[Data records]
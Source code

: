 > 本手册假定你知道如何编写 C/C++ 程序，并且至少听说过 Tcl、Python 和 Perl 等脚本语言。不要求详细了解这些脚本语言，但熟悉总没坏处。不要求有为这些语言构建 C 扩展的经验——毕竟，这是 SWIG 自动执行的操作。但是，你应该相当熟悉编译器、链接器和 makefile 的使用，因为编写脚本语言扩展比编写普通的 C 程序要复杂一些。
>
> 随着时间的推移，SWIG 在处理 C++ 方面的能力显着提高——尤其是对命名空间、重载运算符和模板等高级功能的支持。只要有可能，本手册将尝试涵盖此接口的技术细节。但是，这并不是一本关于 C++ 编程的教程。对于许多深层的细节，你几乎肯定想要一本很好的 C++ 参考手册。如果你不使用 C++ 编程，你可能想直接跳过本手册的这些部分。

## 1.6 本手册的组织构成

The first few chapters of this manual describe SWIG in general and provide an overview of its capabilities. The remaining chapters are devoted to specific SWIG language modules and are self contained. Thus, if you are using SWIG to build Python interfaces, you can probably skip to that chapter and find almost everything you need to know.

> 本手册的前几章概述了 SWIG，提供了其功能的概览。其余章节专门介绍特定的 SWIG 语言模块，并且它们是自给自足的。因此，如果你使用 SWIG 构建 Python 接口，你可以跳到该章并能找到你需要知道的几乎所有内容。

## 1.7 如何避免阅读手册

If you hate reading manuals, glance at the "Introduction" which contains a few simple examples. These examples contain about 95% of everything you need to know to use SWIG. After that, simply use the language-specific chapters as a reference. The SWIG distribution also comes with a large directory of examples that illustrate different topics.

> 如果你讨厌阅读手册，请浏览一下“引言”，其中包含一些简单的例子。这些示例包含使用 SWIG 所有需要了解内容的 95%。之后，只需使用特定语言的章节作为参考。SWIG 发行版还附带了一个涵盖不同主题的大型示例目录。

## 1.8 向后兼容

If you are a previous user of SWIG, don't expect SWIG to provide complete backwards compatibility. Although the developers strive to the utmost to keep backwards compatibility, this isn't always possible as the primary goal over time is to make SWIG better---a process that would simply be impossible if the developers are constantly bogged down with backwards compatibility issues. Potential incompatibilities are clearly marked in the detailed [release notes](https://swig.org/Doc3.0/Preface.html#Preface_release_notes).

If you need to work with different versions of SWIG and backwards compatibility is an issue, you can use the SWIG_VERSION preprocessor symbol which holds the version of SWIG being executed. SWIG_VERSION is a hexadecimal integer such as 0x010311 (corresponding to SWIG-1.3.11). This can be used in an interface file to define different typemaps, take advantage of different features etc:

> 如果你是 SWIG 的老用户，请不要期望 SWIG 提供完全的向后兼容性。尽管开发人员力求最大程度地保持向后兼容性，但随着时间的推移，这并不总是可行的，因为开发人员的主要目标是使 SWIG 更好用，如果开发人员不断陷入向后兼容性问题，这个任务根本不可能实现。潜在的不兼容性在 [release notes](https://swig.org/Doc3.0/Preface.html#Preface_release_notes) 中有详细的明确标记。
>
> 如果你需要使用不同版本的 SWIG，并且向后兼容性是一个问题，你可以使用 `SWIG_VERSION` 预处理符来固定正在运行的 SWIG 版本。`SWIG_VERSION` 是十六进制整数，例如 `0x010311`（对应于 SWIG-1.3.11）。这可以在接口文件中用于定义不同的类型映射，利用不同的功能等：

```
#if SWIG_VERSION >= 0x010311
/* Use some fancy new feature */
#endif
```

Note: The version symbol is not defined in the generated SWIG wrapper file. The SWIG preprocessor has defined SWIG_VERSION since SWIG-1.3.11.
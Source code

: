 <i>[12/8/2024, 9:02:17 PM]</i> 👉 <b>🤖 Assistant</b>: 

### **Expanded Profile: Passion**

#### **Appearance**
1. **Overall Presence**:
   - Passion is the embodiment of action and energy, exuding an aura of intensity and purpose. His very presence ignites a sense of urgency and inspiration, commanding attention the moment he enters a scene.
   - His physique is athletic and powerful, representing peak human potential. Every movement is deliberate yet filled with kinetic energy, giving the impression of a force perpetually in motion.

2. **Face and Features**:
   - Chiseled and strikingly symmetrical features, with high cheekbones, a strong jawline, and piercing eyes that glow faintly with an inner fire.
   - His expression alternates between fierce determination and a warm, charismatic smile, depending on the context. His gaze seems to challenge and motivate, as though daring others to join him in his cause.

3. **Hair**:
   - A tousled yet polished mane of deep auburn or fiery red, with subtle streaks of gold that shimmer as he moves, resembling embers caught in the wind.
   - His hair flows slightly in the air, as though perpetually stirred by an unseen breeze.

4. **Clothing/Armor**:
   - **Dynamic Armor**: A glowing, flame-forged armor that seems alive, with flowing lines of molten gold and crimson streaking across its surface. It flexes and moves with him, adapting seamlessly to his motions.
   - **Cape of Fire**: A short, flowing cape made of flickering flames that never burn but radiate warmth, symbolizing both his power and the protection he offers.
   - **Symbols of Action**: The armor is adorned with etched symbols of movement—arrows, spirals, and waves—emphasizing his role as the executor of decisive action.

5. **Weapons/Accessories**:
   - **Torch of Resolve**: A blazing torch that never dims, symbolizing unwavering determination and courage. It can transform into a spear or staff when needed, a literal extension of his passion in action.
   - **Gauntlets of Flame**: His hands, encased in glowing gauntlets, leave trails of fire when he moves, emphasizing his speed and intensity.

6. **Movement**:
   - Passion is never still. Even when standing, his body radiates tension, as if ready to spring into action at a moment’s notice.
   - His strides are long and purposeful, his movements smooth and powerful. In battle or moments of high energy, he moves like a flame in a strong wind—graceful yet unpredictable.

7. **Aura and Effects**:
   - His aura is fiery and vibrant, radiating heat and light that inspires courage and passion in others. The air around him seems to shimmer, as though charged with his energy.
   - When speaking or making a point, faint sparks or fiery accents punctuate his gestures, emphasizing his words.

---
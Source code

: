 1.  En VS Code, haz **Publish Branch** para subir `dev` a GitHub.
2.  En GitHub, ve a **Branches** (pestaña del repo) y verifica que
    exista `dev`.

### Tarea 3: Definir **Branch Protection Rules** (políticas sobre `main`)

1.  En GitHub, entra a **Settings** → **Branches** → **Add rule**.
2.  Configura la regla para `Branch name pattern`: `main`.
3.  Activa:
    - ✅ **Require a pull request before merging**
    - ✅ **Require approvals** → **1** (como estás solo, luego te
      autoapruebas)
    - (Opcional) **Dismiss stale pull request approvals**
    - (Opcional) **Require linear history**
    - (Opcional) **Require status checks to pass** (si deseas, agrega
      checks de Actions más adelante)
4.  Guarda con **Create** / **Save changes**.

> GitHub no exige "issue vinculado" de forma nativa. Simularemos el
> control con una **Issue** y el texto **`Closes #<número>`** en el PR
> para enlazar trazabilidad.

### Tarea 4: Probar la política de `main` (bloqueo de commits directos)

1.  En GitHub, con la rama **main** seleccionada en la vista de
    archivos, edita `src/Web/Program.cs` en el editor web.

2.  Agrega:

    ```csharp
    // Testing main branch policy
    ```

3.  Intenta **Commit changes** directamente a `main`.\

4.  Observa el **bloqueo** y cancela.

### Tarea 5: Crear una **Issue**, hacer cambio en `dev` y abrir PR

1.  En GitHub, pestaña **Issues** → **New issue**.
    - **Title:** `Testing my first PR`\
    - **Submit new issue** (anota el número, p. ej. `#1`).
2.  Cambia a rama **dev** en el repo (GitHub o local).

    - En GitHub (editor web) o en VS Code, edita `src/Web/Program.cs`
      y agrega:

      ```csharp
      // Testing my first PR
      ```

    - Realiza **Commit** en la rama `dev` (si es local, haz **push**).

## Problem statement
Your answer should be an exact transcription of the data above.

## Worked solution
Source code

: > 本手册假定你知道如何编写 C/C++ 程序，并且至少听说过 Tcl、Python 和 Perl 等脚本语言。不要求详细了解这些脚本语言，但熟悉总没坏处。不要求有为这些语言构建 C 扩展的经验——毕竟，这是 SWIG 自动执行的操作。但是，你应该相当熟悉编译器、链接器和 makefile 的使用，因为编写脚本语言扩展比编写普通的 C 程序要复杂一些。
>
> 随着时间的推移，SWIG 在处理 C++ 方面的能力显着提高——尤其是对命名空间、重载运算符和模板等高级功能的支持。只要有可能，本手册将尝试涵盖此接口的技术细节。但是，这并不是一本关于 C++ 编程的教程。对于许多深层的细节，你几乎肯定想要一本很好的 C++ 参考手册。如果你不使用 C++ 编程，你可能想直接跳过本手册的这些部分。

## 1.6 本手册的组织构成

The first few chapters of this manual describe SWIG in general and provide an overview of its capabilities. The remaining chapters are devoted to specific SWIG language modules and are self contained. Thus, if you are using SWIG to build Python interfaces, you can probably skip to that chapter and find almost everything you need to know.

> 本手册的前几章概述了 SWIG，提供了其功能的概览。其余章节专门介绍特定的 SWIG 语言模块，并且它们是自给自足的。因此，如果你使用 SWIG 构建 Python 接口，你可以跳到该章并能找到你需要知道的几乎所有内容。

## 1.7 如何避免阅读手册

If you hate reading manuals, glance at the "Introduction" which contains a few simple examples. These examples contain about 95% of everything you need to know to use SWIG. After that, simply use the language-specific chapters as a reference. The SWIG distribution also comes with a large directory of examples that illustrate different topics.

> 如果你讨厌阅读手册，请浏览一下“引言”，其中包含一些简单的例子。这些示例包含使用 SWIG 所有需要了解内容的 95%。之后，只需使用特定语言的章节作为参考。SWIG 发行版还附带了一个涵盖不同主题的大型示例目录。

## 1.8 向后兼容

If you are a previous user of SWIG, don't expect SWIG to provide complete backwards compatibility. Although the developers strive to the utmost to keep backwards compatibility, this isn't always possible as the primary goal over time is to make SWIG better---a process that would simply be impossible if the developers are constantly bogged down with backwards compatibility issues. Potential incompatibilities are clearly marked in the detailed [release notes](https://swig.org/Doc3.0/Preface.html#Preface_release_notes).

If you need to work with different versions of SWIG and backwards compatibility is an issue, you can use the SWIG_VERSION preprocessor symbol which holds the version of SWIG being executed. SWIG_VERSION is a hexadecimal integer such as 0x010311 (corresponding to SWIG-1.3.11). This can be used in an interface file to define different typemaps, take advantage of different features etc:

> 如果你是 SWIG 的老用户，请不要期望 SWIG 提供完全的向后兼容性。尽管开发人员力求最大程度地保持向后兼容性，但随着时间的推移，这并不总是可行的，因为开发人员的主要目标是使 SWIG 更好用，如果开发人员不断陷入向后兼容性问题，这个任务根本不可能实现。潜在的不兼容性在 [release notes](https://swig.org/Doc3.0/Preface.html#Preface_release_notes) 中有详细的明确标记。
>
> 如果你需要使用不同版本的 SWIG，并且向后兼容性是一个问题，你可以使用 `SWIG_VERSION` 预处理符来固定正在运行的 SWIG 版本。`SWIG_VERSION` 是十六进制整数，例如 `0x010311`（对应于 SWIG-1.3.11）。这可以在接口文件中用于定义不同的类型映射，利用不同的功能等：

```
#if SWIG_VERSION >= 0x010311
/* Use some fancy new feature */
#endif
```

Note: The version symbol is not defined in the generated SWIG wrapper file. The SWIG preprocessor has defined SWIG_VERSION since SWIG-1.3.11.
Source code

: <i>[12/8/2024, 9:02:17 PM]</i> 👉 <b>🤖 Assistant</b>: 

### **Expanded Profile: Passion**

#### **Appearance**
1. **Overall Presence**:
   - Passion is the embodiment of action and energy, exuding an aura of intensity and purpose. His very presence ignites a sense of urgency and inspiration, commanding attention the moment he enters a scene.
   - His physique is athletic and powerful, representing peak human potential. Every movement is deliberate yet filled with kinetic energy, giving the impression of a force perpetually in motion.

2. **Face and Features**:
   - Chiseled and strikingly symmetrical features, with high cheekbones, a strong jawline, and piercing eyes that glow faintly with an inner fire.
   - His expression alternates between fierce determination and a warm, charismatic smile, depending on the context. His gaze seems to challenge and motivate, as though daring others to join him in his cause.

3. **Hair**:
   - A tousled yet polished mane of deep auburn or fiery red, with subtle streaks of gold that shimmer as he moves, resembling embers caught in the wind.
   - His hair flows slightly in the air, as though perpetually stirred by an unseen breeze.

4. **Clothing/Armor**:
   - **Dynamic Armor**: A glowing, flame-forged armor that seems alive, with flowing lines of molten gold and crimson streaking across its surface. It flexes and moves with him, adapting seamlessly to his motions.
   - **Cape of Fire**: A short, flowing cape made of flickering flames that never burn but radiate warmth, symbolizing both his power and the protection he offers.
   - **Symbols of Action**: The armor is adorned with etched symbols of movement—arrows, spirals, and waves—emphasizing his role as the executor of decisive action.

5. **Weapons/Accessories**:
   - **Torch of Resolve**: A blazing torch that never dims, symbolizing unwavering determination and courage. It can transform into a spear or staff when needed, a literal extension of his passion in action.
   - **Gauntlets of Flame**: His hands, encased in glowing gauntlets, leave trails of fire when he moves, emphasizing his speed and intensity.

6. **Movement**:
   - Passion is never still. Even when standing, his body radiates tension, as if ready to spring into action at a moment’s notice.
   - His strides are long and purposeful, his movements smooth and powerful. In battle or moments of high energy, he moves like a flame in a strong wind—graceful yet unpredictable.

7. **Aura and Effects**:
   - His aura is fiery and vibrant, radiating heat and light that inspires courage and passion in others. The air around him seems to shimmer, as though charged with his energy.
   - When speaking or making a point, faint sparks or fiery accents punctuate his gestures, emphasizing his words.

---
Source code

: 1.  En VS Code, haz **Publish Branch** para subir `dev` a GitHub.
2.  En GitHub, ve a **Branches** (pestaña del repo) y verifica que
    exista `dev`.

### Tarea 3: Definir **Branch Protection Rules** (políticas sobre `main`)

1.  En GitHub, entra a **Settings** → **Branches** → **Add rule**.
2.  Configura la regla para `Branch name pattern`: `main`.
3.  Activa:
    - ✅ **Require a pull request before merging**
    - ✅ **Require approvals** → **1** (como estás solo, luego te
      autoapruebas)
    - (Opcional) **Dismiss stale pull request approvals**
    - (Opcional) **Require linear history**
    - (Opcional) **Require status checks to pass** (si deseas, agrega
      checks de Actions más adelante)
4.  Guarda con **Create** / **Save changes**.

> GitHub no exige "issue vinculado" de forma nativa. Simularemos el
> control con una **Issue** y el texto **`Closes #<número>`** en el PR
> para enlazar trazabilidad.

### Tarea 4: Probar la política de `main` (bloqueo de commits directos)

1.  En GitHub, con la rama **main** seleccionada en la vista de
    archivos, edita `src/Web/Program.cs` en el editor web.

2.  Agrega:

    ```csharp
    // Testing main branch policy
    ```

3.  Intenta **Commit changes** directamente a `main`.\

4.  Observa el **bloqueo** y cancela.

### Tarea 5: Crear una **Issue**, hacer cambio en `dev` y abrir PR

1.  En GitHub, pestaña **Issues** → **New issue**.
    - **Title:** `Testing my first PR`\
    - **Submit new issue** (anota el número, p. ej. `#1`).
2.  Cambia a rama **dev** en el repo (GitHub o local).

    - En GitHub (editor web) o en VS Code, edita `src/Web/Program.cs`
      y agrega:

      ```csharp
      // Testing my first PR
      ```

    - Realiza **Commit** en la rama `dev` (si es local, haz **push**).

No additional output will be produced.